# Architecture

This page describes GO3's internal design and explains why it achieves 8--25x speedups over pure-Python GO semantic similarity libraries.

## Overview

GO3 is a **Rust core** compiled into a **CPython extension module** via [PyO3](https://pyo3.rs/) and [Maturin](https://www.maturin.rs/). All performance-critical code (parsing, graph traversal, IC computation, similarity calculations) runs in compiled Rust, while the Python API provides a familiar interface for scripting and integration.

## Data flow

```
OBO file ──parse──▶ GO graph cache (terms, edges, depths)
                         │
                         ▼
GAF file ──parse──▶ gene-to-GO mapping ──propagate──▶ TermCounter (counts, IC)
                                                           │
                                                           ▼
                                               similarity / batch / matrix APIs
```

1. **OBO parsing**: the OBO file is parsed into an in-memory directed acyclic graph. Each term stores its parents, children, depth, level, and metadata. Ancestor sets are precomputed and cached.
2. **GAF parsing**: the GAF file is parsed to build a gene-to-GO mapping. Obsolete terms are resolved via `replaced_by` / `consider`. ND and NOT annotations are filtered.
3. **Counter construction**: annotation counts are propagated up the DAG (each annotation increments the term and all its ancestors).
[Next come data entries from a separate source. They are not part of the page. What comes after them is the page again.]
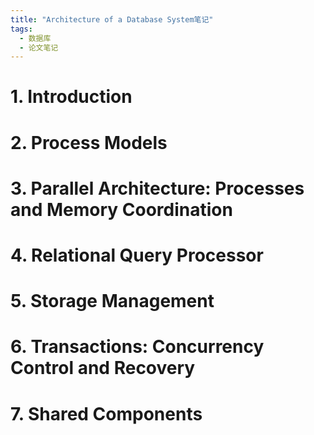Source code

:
 ```yaml
---
title: "Architecture of a Database System笔记"
tags:
  - 数据库
  - 论文笔记
---
```


# 1. Introduction

# 2. Process Models

# 3. Parallel Architecture: Processes and Memory Coordination

# 4. Relational Query Processor

# 5. Storage Management

# 6. Transactions: Concurrency Control and Recovery

# 7. Shared Components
IC is computed per term per namespace.
4. **Similarity computation**: pairwise or batch similarity is computed using cached graphs, ancestor sets, and IC values.

## Key design decisions

### Global caches

GO3 maintains several global caches within the Python process:

- **Ontology graph**: the full term DAG with parent/child edges.
- **Ancestor sets**: precomputed `is_a` ancestor sets for every term, enabling O(1) lookups for common-ancestor queries.
- **DCA cache**: deepest common ancestor results are cached to avoid redundant DAG traversals.
- **Gene-to-GO mapping**: maps gene symbols to their annotated GO terms per namespace.
- **IC values**: per-term Information Content, computed once by `build_term_counter`.

Caching trades memory for speed. For a typical human analysis, total memory usage is ~100--200 MB.

### Rayon thread pool

Batch operations (`batch_similarity`, `compare_gene_pairs_batch`, `gene_distance_matrix`) use [Rayon](https://docs.rs/rayon/) to parallelize pair evaluation across CPU cores. The thread pool is initialized once via `set_num_threads` and reused for all subsequent parallel work.

### FxHashMap

GO3 uses [FxHashMap](https://docs.rs/rustc-hash/) (a fast, non-cryptographic hash map) for internal lookups. FxHashMap is significantly faster than the standard `HashMap` for string keys like GO IDs, reducing lookup overhead in hot loops.

## Why it's fast

The combination of these design choices eliminates the main bottlenecks in pure-Python implementations:

- **No interpreter overhead in hot loops**: similarity computations, ancestor lookups, and IC queries all run in compiled Rust. Python is only involved at the API boundary.
- **Parallel pair evaluation**: Rayon distributes independent pair computations across threads. For N pairs on T threads, wall time scales roughly as N/T.
- **O(1) cached lookups**: precomputed ancestor sets and cached DCA results avoid redundant graph traversals. In pure-Python tools, these traversals are often the dominant cost.
- **Cache-friendly data structures**: Rust's contiguous memory layout and FxHashMap's low overhead reduce cache misses compared to Python's object-heavy, pointer-chasing data structures.